--- AVAILABLE DATA ---

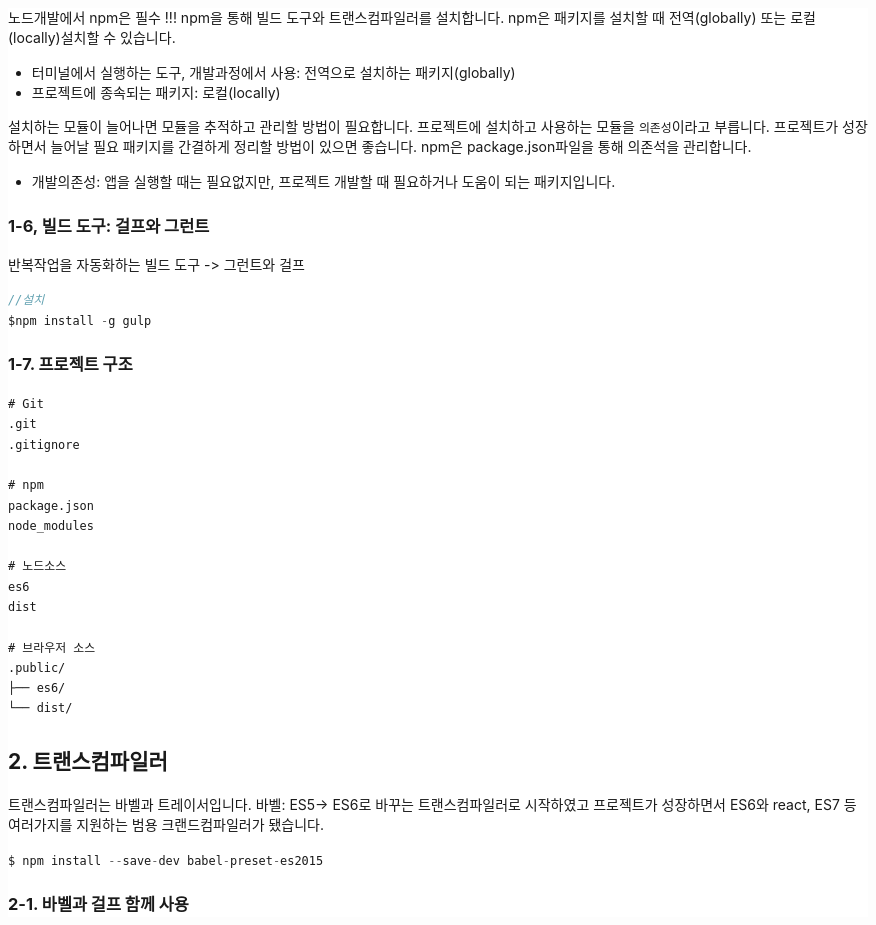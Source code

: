 노드개발에서  npm은 필수 !!!
npm을 통해 빌드 도구와 트랜스컴파일러를 설치합니다.
npm은 패키지를 설치할 때 전역(globally) 또는 로컬(locally)설치할 수 있습니다. 

- 터미널에서 실행하는 도구, 개발과정에서 사용: 전역으로 설치하는 패키지(globally)
- 프로젝트에 종속되는 패키지: 로컬(locally)

설치하는 모듈이 늘어나면 모듈을 추적하고 관리할 방법이 필요합니다. 프로젝트에 설치하고 사용하는 모듈을 `의존성`이라고 부릅니다.  프로젝트가 성장하면서 늘어날 필요 패키지를 간결하게 정리할 방법이 있으면 좋습니다. 
npm은 package.json파일을 통해 의존석을 관리합니다.

- 개발의존성: 앱을 실행할 때는 필요없지만, 프로젝트 개발할 때 필요하거나 도움이 되는 패키지입니다. 


### 1-6, 빌드 도구: 걸프와 그런트 

반복작업을 자동화하는 빌드 도구 -> 그런트와 걸프 

```js
//설치
$npm install -g gulp
```

### 1-7. 프로젝트 구조 

```
# Git
.git
.gitignore

# npm
package.json
node_modules

# 노드소스
es6
dist

# 브라우저 소스
.public/
├── es6/
└── dist/

```

## 2. 트랜스컴파일러

트랜스컴파일러는 바벨과 트레이서입니다. 
바벨: ES5-> ES6로 바꾸는 트랜스컴파일러로 시작하였고 프로젝트가 성장하면서 ES6와 react, ES7 등 여러가지를 지원하는 범용 크랜드컴파일러가 됐습니다.

```js
$ npm install --save-dev babel-preset-es2015
```

### 2-1. 바벨과 걸프 함께 사용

---

WORK ITEM: Give the lines again exactly, starting where the entries begin and stopping once the line with "npm은 package.json파일을 통해 의존석을 관리합니다." is included; pictures are not copied.

RESPONSE:
Source code

: 노드개발에서  npm은 필수 !!!
npm을 통해 빌드 도구와 트랜스컴파일러를 설치합니다.
npm은 패키지를 설치할 때 전역(globally) 또는 로컬(locally)설치할 수 있습니다. 

- 터미널에서 실행하는 도구, 개발과정에서 사용: 전역으로 설치하는 패키지(globally)
- 프로젝트에 종속되는 패키지: 로컬(locally)

설치하는 모듈이 늘어나면 모듈을 추적하고 관리할 방법이 필요합니다. 프로젝트에 설치하고 사용하는 모듈을 `의존성`이라고 부릅니다.  프로젝트가 성장하면서 늘어날 필요 패키지를 간결하게 정리할 방법이 있으면 좋습니다. 
npm은 package.json파일을 통해 의존석을 관리합니다.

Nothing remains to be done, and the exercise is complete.